Instructions for the task -
Leaving out any pictures, transcribe every record exactly.
= = = =
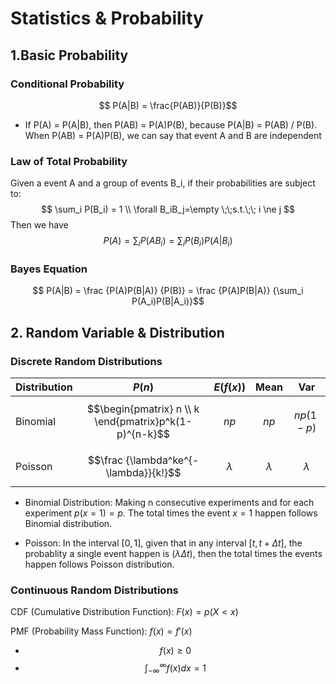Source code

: <script type="text/javascript" src="https://cdn.mathjax.org/mathjax/latest/MathJax.js?config=TeX-AMS_HTML"></script>

# Statistics & Probability
## 1.Basic Probability

### Conditional Probability
$$ P(A|B) = \frac{P(AB)}{P(B)}$$

- If P(A) = P(A|B), then P(AB) = P(A)P(B), because P(A|B) = P(AB) / P(B). When P(AB) = P(A)P(B), we can say that event A and B are independent

### Law of Total Probability
Given a event A and a group of events B_i, if their probabilities are subject to:
$$	\sum_i P(B_i) = 1 \\ \forall B_iB_j=\empty \;\;s.t.\;\; i \ne j $$ 
Then we have 
$$ P(A) = \sum_i P(AB_i) = \sum_iP(B_i)P(A|B_i)$$

### Bayes Equation
$$ P(A|B) = \frac {P(A)P(B|A)} {P(B)} = \frac {P(A)P(B|A)} {\sum_i P(A_i)P(B|A_i)}$$

## 2. Random Variable & Distribution
### Discrete Random Distributions
|Distribution| $P(n)$ | $E(f(x))$| Mean | Var | 
-|-|-|-|-
| Binomial | $$\begin{pmatrix} n \\ k \end{pmatrix}p^k(1-p)^{n-k}$$ | $$np$$ | $$np$$ | $$np(1-p)$$ 
| Poisson | $$\frac {\lambda^ke^{-\lambda}}{k!}$$ | $$\lambda$$ | $$\lambda$$ | $$\lambda$$


- Binomial Distribution: Making n consecutive experiments and for each experiment $p(x=1)=p$. The total times the event $x=1$ happen follows Binomial distribution.

- Poisson: In the interval $[0, 1]$, given that in any interval $[t, t+\Delta t]$, the probablity a single event happen is $(\lambda\Delta t)$, then the total times the events happen follows Poisson distribution.

### Continuous Random Distributions
CDF (Cumulative Distribution Function): $F(x) = p(X<x)$

PMF (Probability Mass Function): $f(x) = f'(x)$

- $$f(x)\ge0$$
- $$\int_{-\infty}^{\infty}f(x)dx=1$$

<!--stackedit_data:
eyJoaXN0b3J5IjpbLTIwNTUxNjkxODQsMTI2MjU2ODYzMCwtMT
Q1Mzk5OTc0NCwxMjk4MTAxOTI0LDExNTY3NzU3MDYsMjA2MjI5
MzA2OSwzMjc5NTI4NzUsLTE0MTIzNDYyOTQsLTE2NjM1NzE5OT
QsMjQ3MzgyNjU3LC00NjAxOTkwNDIsMTc3MDU5MzA1LC0xMzM1
MzAwOTg0XX0=
-->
= = = =
Written answer -
Source code

: <script type="text/javascript" src="https://cdn.mathjax.org/mathjax/latest/MathJax.js?config=TeX-AMS_HTML"></script>

# Statistics & Probability
## 1.Basic Probability

### Conditional Probability
$$ P(A|B) = \frac{P(AB)}{P(B)}$$

- If P(A) = P(A|B), then P(AB) = P(A)P(B), because P(A|B) = P(AB) / P(B). When P(AB) = P(A)P(B), we can say that event A and B are independent

### Law of Total Probability
Given a event A and a group of events B_i, if their probabilities are subject to:
$$	\sum_i P(B_i) = 1 \\ \forall B_iB_j=\empty \;\;s.t.\;\; i \ne j $$ 
Then we have 
$$ P(A) = \sum_i P(AB_i) = \sum_iP(B_i)P(A|B_i)$$

### Bayes Equation
$$ P(A|B) = \frac {P(A)P(B|A)} {P(B)} = \frac {P(A)P(B|A)} {\sum_i P(A_i)P(B|A_i)}$$

## 2. Random Variable & Distribution
### Discrete Random Distributions
|Distribution| $P(n)$ | $E(f(x))$| Mean | Var | 
-|-|-|-|-
| Binomial | $$\begin{pmatrix} n \\ k \end{pmatrix}p^k(1-p)^{n-k}$$ | $$np$$ | $$np$$ | $$np(1-p)$$ 
| Poisson | $$\frac {\lambda^ke^{-\lambda}}{k!}$$ | $$\lambda$$ | $$\lambda$$ | $$\lambda$$


- Binomial Distribution: Making n consecutive experiments and for each experiment $p(x=1)=p$. The total times the event $x=1$ happen follows Binomial distribution.

- Poisson: In the interval $[0, 1]$, given that in any interval $[t, t+\Delta t]$, the probablity a single event happen is $(\lambda\Delta t)$, then the total times the events happen follows Poisson distribution.

### Continuous Random Distributions
CDF (Cumulative Distribution Function): $F(x) = p(X<x)$

PMF (Probability Mass Function): $f(x) = f'(x)$

- $$f(x)\ge0$$
- $$\int_{-\infty}^{\infty}f(x)dx=1$$

<!--stackedit_data:
eyJoaXN0b3J5IjpbLTIwNTUxNjkxODQsMTI2MjU2ODYzMCwtMT
Q1Mzk5OTc0NCwxMjk4MTAxOTI0LDExNTY3NzU3MDYsMjA2MjI5
MzA2OSwzMjc5NTI4NzUsLTE0MTIzNDYyOTQsLTE2NjM1NzE5OT
QsMjQ3MzgyNjU3LC00NjAxOTkwNDIsMTc3MDU5MzA1LC0xMzM1
MzAwOTg0XX0=
-->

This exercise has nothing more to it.